PROMPT:
Go over the entries and report the lines where the word "that" occurs.

PROVIDED MATERIAL:
'''

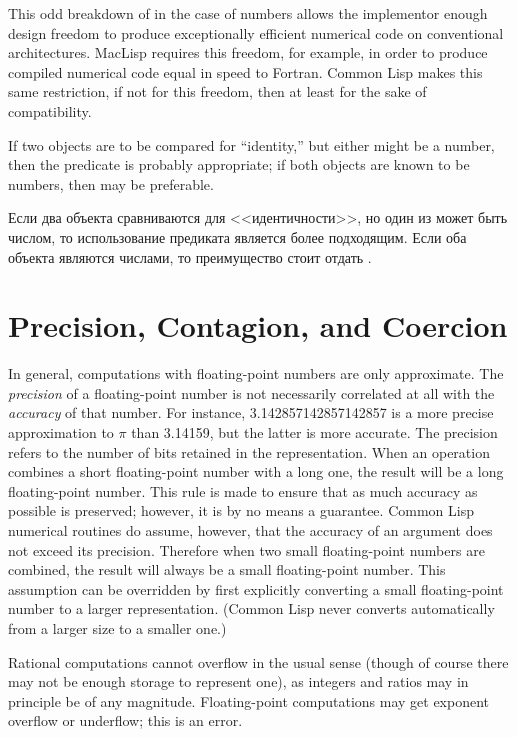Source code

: \beforenoterule
\begin{rationale}
This odd breakdown of  in the case of numbers
allows the implementor enough design freedom to produce exceptionally
efficient numerical code on conventional architectures.
MacLisp requires this freedom, for example, in order to produce compiled
numerical code equal in speed to Fortran.
Common Lisp makes this same restriction,
if not for this freedom, then at least for the sake of compatibility.
\end{rationale}
\afternoterule

If two objects are to be compared for ``identity,'' but either might be
a number, then the predicate  is probably appropriate;
if both objects are known to be numbers, then \cdf{=}
may be preferable.

Если два объекта сравниваются для <<идентичности>>, но один из может быть
числом, то использование предиката  является более подходящим.
Если оба объекта являются числами, то преимущество стоит отдать \cdf{=}.

\section{Precision, Contagion, and Coercion}
\label{PRECISION-CONTAGION-COERCION-SECTION}

In general,
computations with floating-point numbers are only approximate.
The \emph{precision} of a floating-point number is not necessarily
correlated at all with the \emph{accuracy} of that number.
For instance, 3.142857142857142857 is a more precise approximation
to $\pi$ than 3.14159, but the latter is more accurate.
The precision refers to the number of bits retained in the representation.
When an operation combines a short floating-point number with a long one,
the result will be a long floating-point number.  This rule is made
to ensure that as much accuracy as possible is preserved; however,
it is by no means a guarantee.
Common Lisp numerical routines do assume, however, that the accuracy of
an argument does not exceed its precision.  Therefore
when two small floating-point numbers
are combined, the result will always be a small floating-point number.
This assumption can be overridden by first explicitly converting
a small floating-point number to a larger representation.
(Common Lisp never converts automatically from a larger size to a smaller one.)

Rational computations cannot overflow in the usual sense
(though of course there may not be enough storage
to represent one), as integers and ratios may in principle be of any magnitude.
Floating-point computations may get exponent overflow or underflow;
this is an error.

'''

RESULT:
correlated at all with the \emph{accuracy} of that number.
to ensure that as much accuracy as possible is preserved; however,
Common Lisp numerical routines do assume, however, that the accuracy of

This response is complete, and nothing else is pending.